Puncak is known for its individual private resorts/villas, which can be rented out for individual or group bookings. Schools and companies organize group outings, business conferences, and training in those resorts.

There are some tea plantations on either side of the main Puncak road, and the activities available here include paragliding, tea plantation tours, or sightseeing.

Puncak has served as a location for films, including the 1984 German-Indonesia production No Time to Die.
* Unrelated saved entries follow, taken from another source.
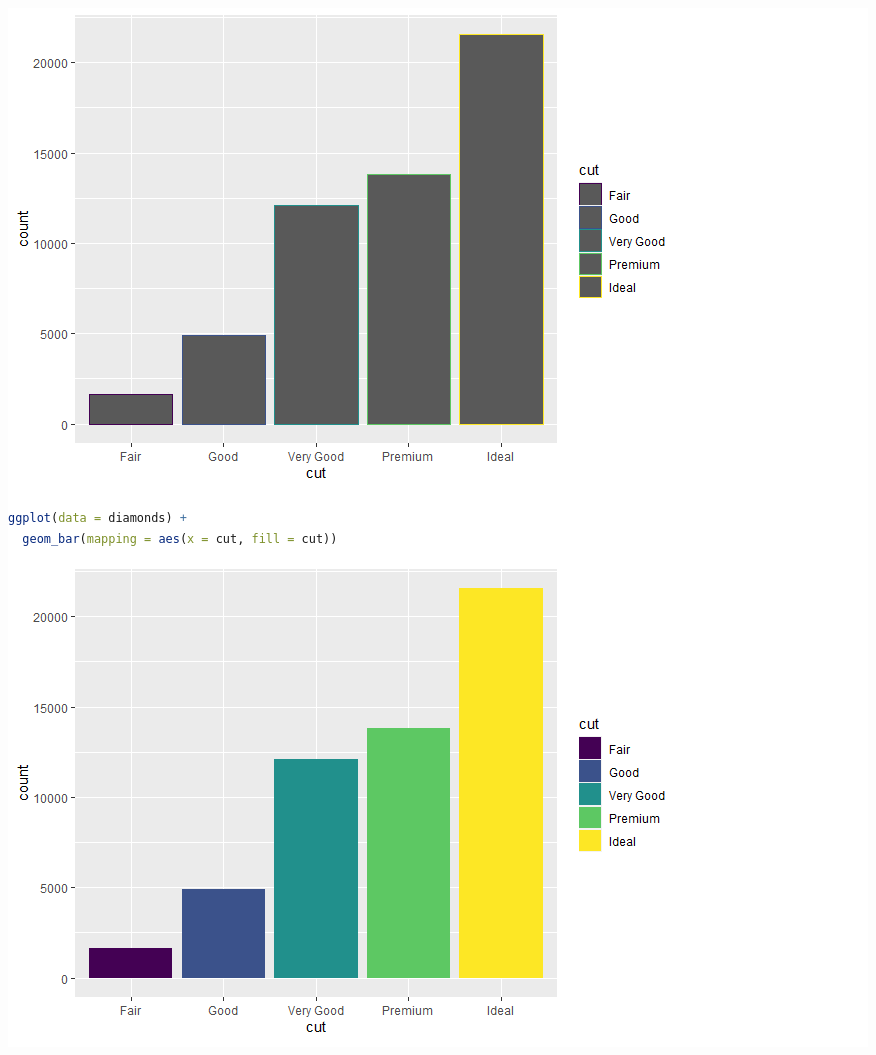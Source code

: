 ![](5Task-Notes-Chap-3_28_6_11_files/figure-html/unnamed-chunk-18-1.png)

```r
ggplot(data = diamonds) + 
  geom_bar(mapping = aes(x = cut, fill = cut))
```

![](5Task-Notes-Chap-3_28_6_11_files/figure-html/unnamed-chunk-18-2.png)
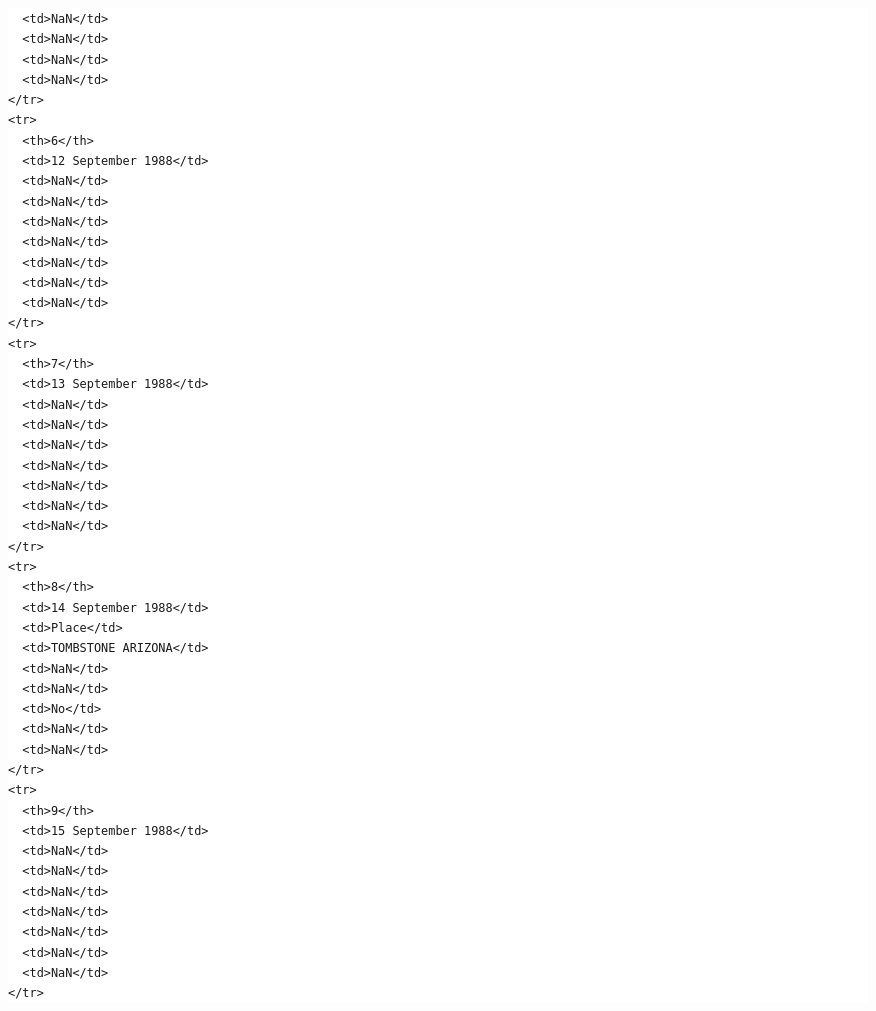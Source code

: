       <td>NaN</td>
      <td>NaN</td>
      <td>NaN</td>
      <td>NaN</td>
    </tr>
    <tr>
      <th>6</th>
      <td>12 September 1988</td>
      <td>NaN</td>
      <td>NaN</td>
      <td>NaN</td>
      <td>NaN</td>
      <td>NaN</td>
      <td>NaN</td>
      <td>NaN</td>
    </tr>
    <tr>
      <th>7</th>
      <td>13 September 1988</td>
      <td>NaN</td>
      <td>NaN</td>
      <td>NaN</td>
      <td>NaN</td>
      <td>NaN</td>
      <td>NaN</td>
      <td>NaN</td>
    </tr>
    <tr>
      <th>8</th>
      <td>14 September 1988</td>
      <td>Place</td>
      <td>TOMBSTONE ARIZONA</td>
      <td>NaN</td>
      <td>NaN</td>
      <td>No</td>
      <td>NaN</td>
      <td>NaN</td>
    </tr>
    <tr>
      <th>9</th>
      <td>15 September 1988</td>
      <td>NaN</td>
      <td>NaN</td>
      <td>NaN</td>
      <td>NaN</td>
      <td>NaN</td>
      <td>NaN</td>
      <td>NaN</td>
    </tr>
  </tbody>
</table>
</div>

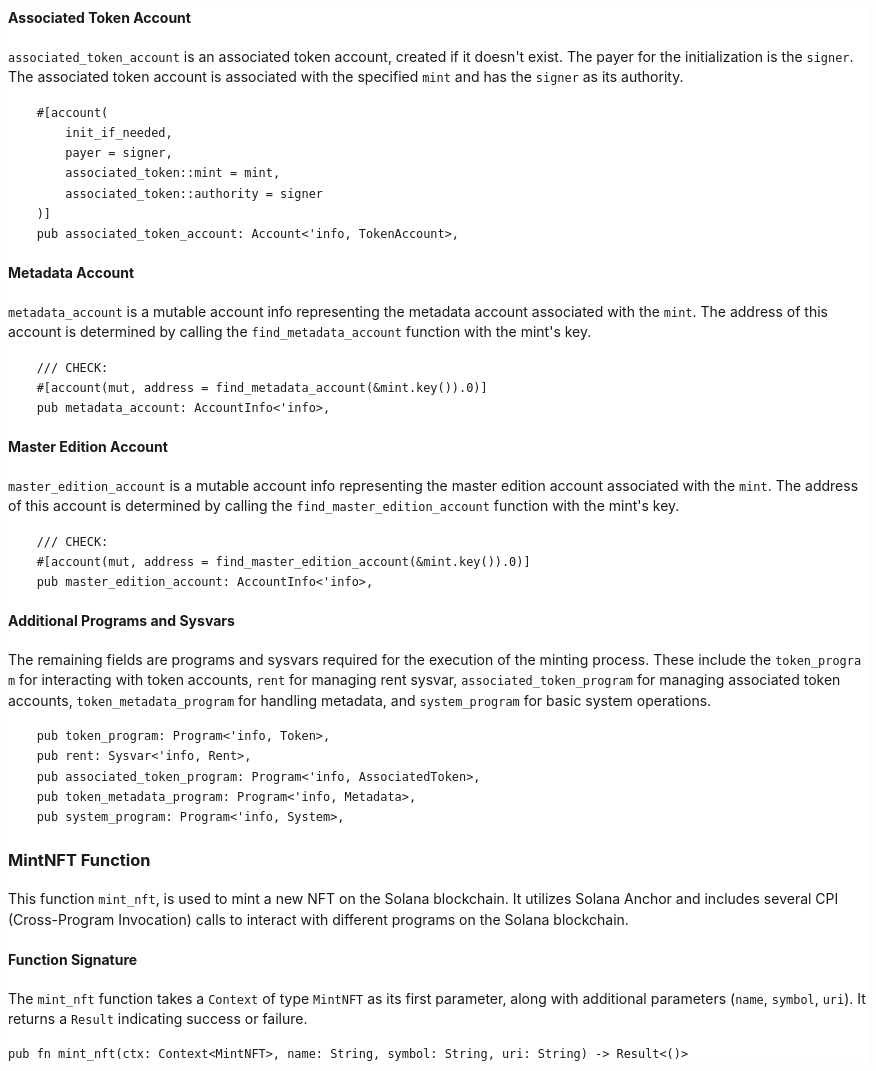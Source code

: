 #### Associated Token Account
`associated_token_account` is an associated token account, created if it doesn't exist. The payer for the initialization is the `signer`. The associated token account is associated with the specified `mint` and has the `signer` as its authority.
```
    #[account(
        init_if_needed,
        payer = signer,
        associated_token::mint = mint,
        associated_token::authority = signer
    )]
    pub associated_token_account: Account<'info, TokenAccount>,
```

#### Metadata Account
`metadata_account` is a mutable account info representing the metadata account associated with the `mint`. The address of this account is determined by calling the `find_metadata_account` function with the mint's key.
```
    /// CHECK:
    #[account(mut, address = find_metadata_account(&mint.key()).0)]
    pub metadata_account: AccountInfo<'info>,
```

#### Master Edition Account
`master_edition_account` is a mutable account info representing the master edition account associated with the `mint`. The address of this account is determined by calling the `find_master_edition_account` function with the mint's key.
```
    /// CHECK:
    #[account(mut, address = find_master_edition_account(&mint.key()).0)]
    pub master_edition_account: AccountInfo<'info>,
```

#### Additional Programs and Sysvars
The remaining fields are programs and sysvars required for the execution of the minting process. These include the `token_program` for interacting with token accounts, `rent` for managing rent sysvar, `associated_token_program` for managing associated token accounts, `token_metadata_program` for handling metadata, and `system_program` for basic system operations.
```
    pub token_program: Program<'info, Token>,
    pub rent: Sysvar<'info, Rent>,
    pub associated_token_program: Program<'info, AssociatedToken>,
    pub token_metadata_program: Program<'info, Metadata>,
    pub system_program: Program<'info, System>,
```

### MintNFT Function
This function `mint_nft`, is used to mint a new NFT on the Solana blockchain. It utilizes Solana Anchor and includes several CPI (Cross-Program Invocation) calls to interact with different programs on the Solana blockchain.

#### Function Signature
The `mint_nft` function takes a `Context` of type `MintNFT` as its first parameter, along with additional parameters (`name`, `symbol`, `uri`). It returns a `Result` indicating success or failure.
```
pub fn mint_nft(ctx: Context<MintNFT>, name: String, symbol: String, uri: String) -> Result<()>
```
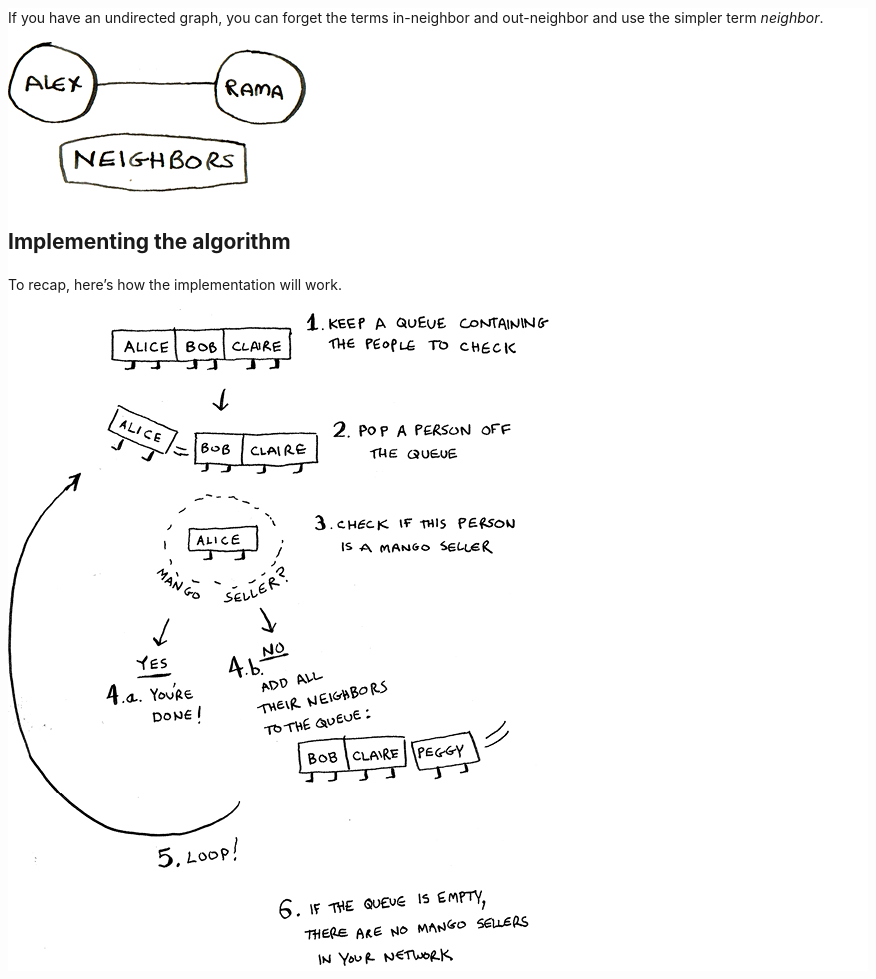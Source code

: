 If you have an undirected graph, you can forget the terms in-neighbor and out-neighbor and use the simpler term *neighbor*.

![](assets/image_6-29.png)

## Implementing the algorithm

To recap, here’s how the implementation will work.

![](assets/image_6-30.png)
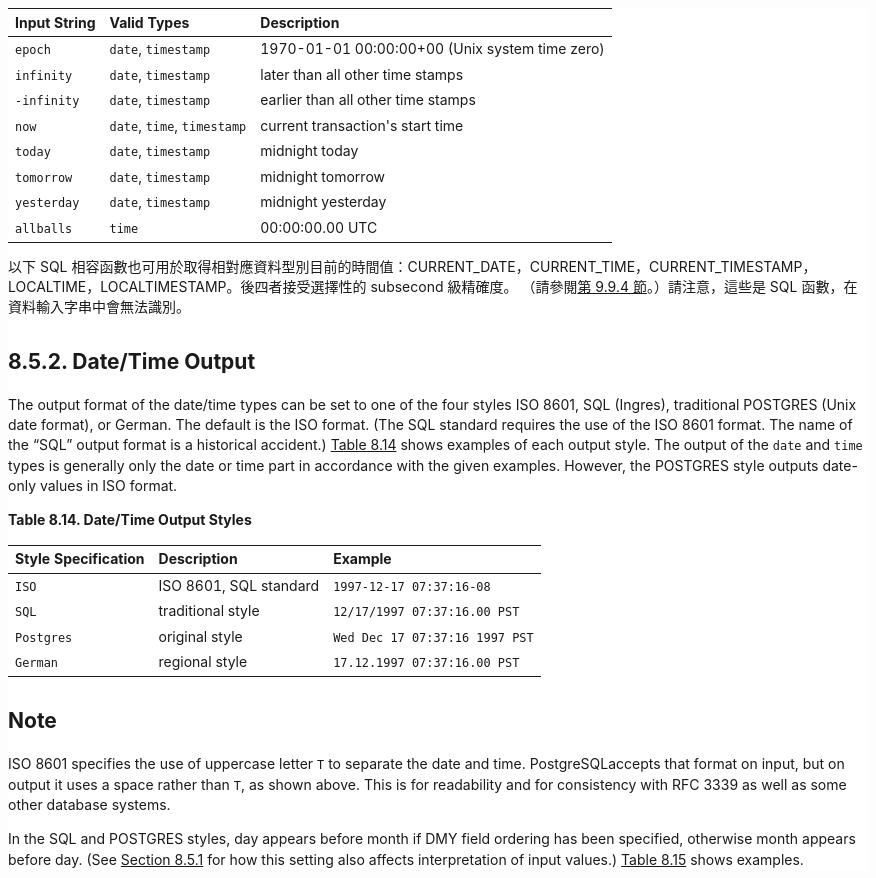 | Input String | Valid Types | Description |
| :--- | :--- | :--- |
| `epoch` | `date`, `timestamp` | 1970-01-01 00:00:00+00 \(Unix system time zero\) |
| `infinity` | `date`, `timestamp` | later than all other time stamps |
| `-infinity` | `date`, `timestamp` | earlier than all other time stamps |
| `now` | `date`, `time`, `timestamp` | current transaction's start time |
| `today` | `date`, `timestamp` | midnight today |
| `tomorrow` | `date`, `timestamp` | midnight tomorrow |
| `yesterday` | `date`, `timestamp` | midnight yesterday |
| `allballs` | `time` | 00:00:00.00 UTC |

以下 SQL 相容函數也可用於取得相對應資料型別目前的時間值：CURRENT\_DATE，CURRENT\_TIME，CURRENT\_TIMESTAMP，LOCALTIME，LOCALTIMESTAMP。後四者接受選擇性的 subsecond 級精確度。 （請參閱[第 9.9.4 節](../functions-and-operators/9.9-ri-qi-shi-jian-han-shi-ji-yun-suan-zi.md#9-9-4-current-date-time)。）請注意，這些是 SQL 函數，在資料輸入字串中會無法識別。

## 8.5.2. Date/Time Output

The output format of the date/time types can be set to one of the four styles ISO 8601, SQL \(Ingres\), traditional POSTGRES \(Unix date format\), or German. The default is the ISO format. \(The SQL standard requires the use of the ISO 8601 format. The name of the “SQL” output format is a historical accident.\) [Table 8.14](https://www.postgresql.org/docs/10/static/datatype-datetime.html#DATATYPE-DATETIME-OUTPUT-TABLE) shows examples of each output style. The output of the `date` and `time` types is generally only the date or time part in accordance with the given examples. However, the POSTGRES style outputs date-only values in ISO format.

**Table 8.14. Date/Time Output Styles**

| Style Specification | Description | Example |
| :--- | :--- | :--- |
| `ISO` | ISO 8601, SQL standard | `1997-12-17 07:37:16-08` |
| `SQL` | traditional style | `12/17/1997 07:37:16.00 PST` |
| `Postgres` | original style | `Wed Dec 17 07:37:16 1997 PST` |
| `German` | regional style | `17.12.1997 07:37:16.00 PST` |

## Note

ISO 8601 specifies the use of uppercase letter `T` to separate the date and time. PostgreSQLaccepts that format on input, but on output it uses a space rather than `T`, as shown above. This is for readability and for consistency with RFC 3339 as well as some other database systems.

In the SQL and POSTGRES styles, day appears before month if DMY field ordering has been specified, otherwise month appears before day. \(See [Section 8.5.1](https://www.postgresql.org/docs/10/static/datatype-datetime.html#DATATYPE-DATETIME-INPUT) for how this setting also affects interpretation of input values.\) [Table 8.15](https://www.postgresql.org/docs/10/static/datatype-datetime.html#DATATYPE-DATETIME-OUTPUT2-TABLE) shows examples.
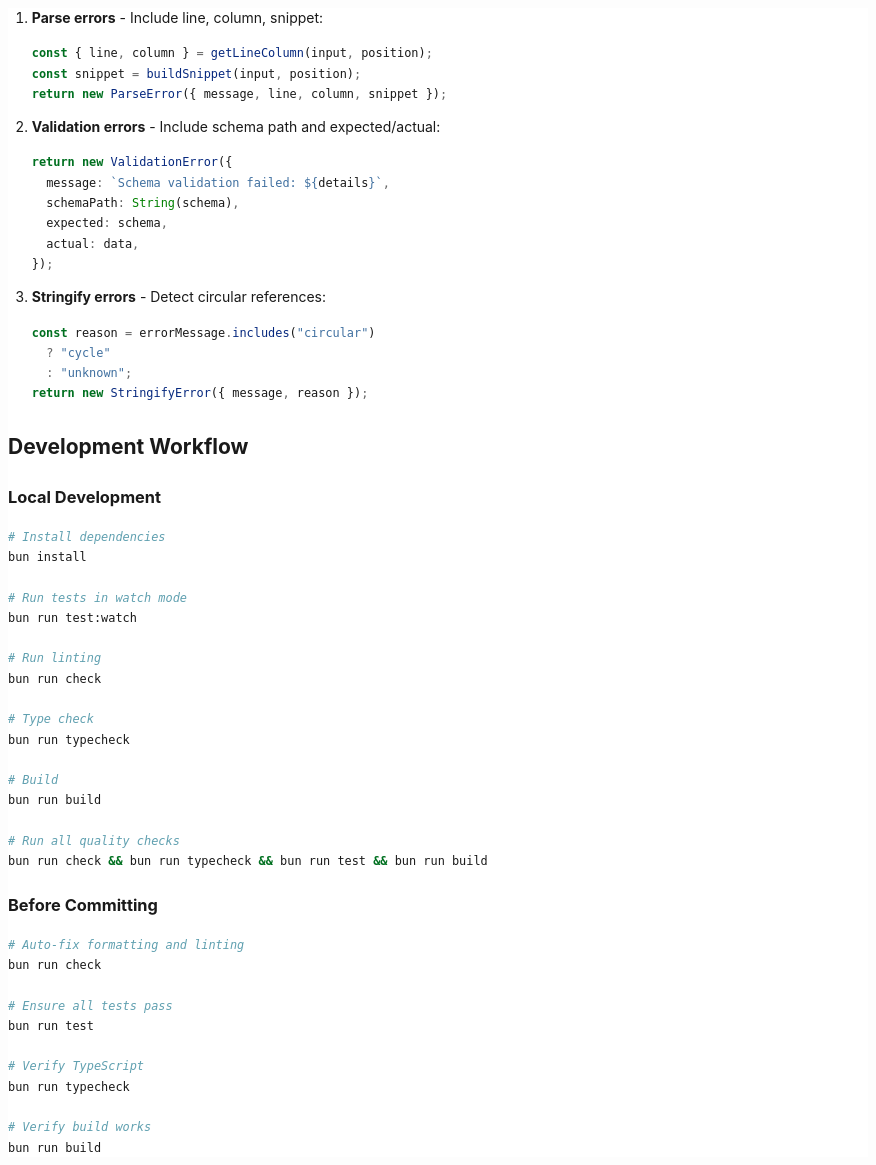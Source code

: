 1. **Parse errors** - Include line, column, snippet:
   ```typescript
   const { line, column } = getLineColumn(input, position);
   const snippet = buildSnippet(input, position);
   return new ParseError({ message, line, column, snippet });
   ```

2. **Validation errors** - Include schema path and expected/actual:
   ```typescript
   return new ValidationError({
     message: `Schema validation failed: ${details}`,
     schemaPath: String(schema),
     expected: schema,
     actual: data,
   });
   ```

3. **Stringify errors** - Detect circular references:
   ```typescript
   const reason = errorMessage.includes("circular")
     ? "cycle"
     : "unknown";
   return new StringifyError({ message, reason });
   ```

## Development Workflow

### Local Development

```bash
# Install dependencies
bun install

# Run tests in watch mode
bun run test:watch

# Run linting
bun run check

# Type check
bun run typecheck

# Build
bun run build

# Run all quality checks
bun run check && bun run typecheck && bun run test && bun run build
```

### Before Committing

```bash
# Auto-fix formatting and linting
bun run check

# Ensure all tests pass
bun run test

# Verify TypeScript
bun run typecheck

# Verify build works
bun run build
```
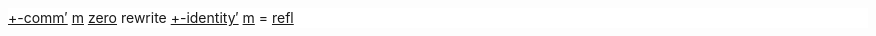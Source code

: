 <a id="21785" href="{% endraw %}{{ site.baseurl }}{% link out/plfa/Induction.md %}{% raw %}#21747" class="Function">+-comm′</a> <a id="21793" href="{% endraw %}{{ site.baseurl }}{% link out/plfa/Induction.md %}{% raw %}#21793" class="Bound">m</a> <a id="21795" href="https://agda.github.io/agda-stdlib/Agda.Builtin.Nat.html#115" class="InductiveConstructor">zero</a> <a id="21800" class="Keyword">rewrite</a> <a id="21808" href="{% endraw %}{{ site.baseurl }}{% link out/plfa/Induction.md %}{% raw %}#21522" class="Function">+-identity′</a> <a id="21820" href="{% endraw %}{{ site.baseurl }}{% link out/plfa/Induction.md %}{% raw %}#21793" class="Bound">m</a> <a id="21822" class="Symbol">=</a> <a id="21824" href="https://agda.github.io/agda-stdlib/Agda.Builtin.Equality.html#140" class="InductiveConstructor">refl</a>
In addition, Puncak also has several landmarks and tourist attractions, such as Puncak Pass and Kota Bunga. Another tourist attraction, just south of the pass, is the Cibodas Botanical Garden. Taman Safari, a wildlife park, is also located in Puncak. The volcanic lake Telaga Warna is found near the main route.

===Traffic===
Due to the increase in popularity of the region for tourism and lack of corresponding road development, Puncak is well known in Indonesia for severe traffic jams; despite measures such as a one-way traffic policy, or odd-even policy, traffic jams still occur, with jams sometimes stretching to the Ciawi tollgate, which is a distance of 3.8 km from the Gadog intersection, and may sometimes result in "horror" gridlocks lasting up to 14 hours during peak tourist seasons during holidays and long weekends. Complete road closure is sometimes necessary to resolve the situation.

==Developments==
Bogor Regency is planning to build an alternative route from Sentul International Circuit-Babakan Madang-Hambalang-Sukmamakmur-Cipanas Palace, Pacet with total length of 47 kilometers, and a carriageway 30 meters wide. Most of the land will be granted by businessmen such as Probosutedjo and Tommy Suharto. The construction was planned to commence in 2011 and was scheduled to be partly finished in 2013.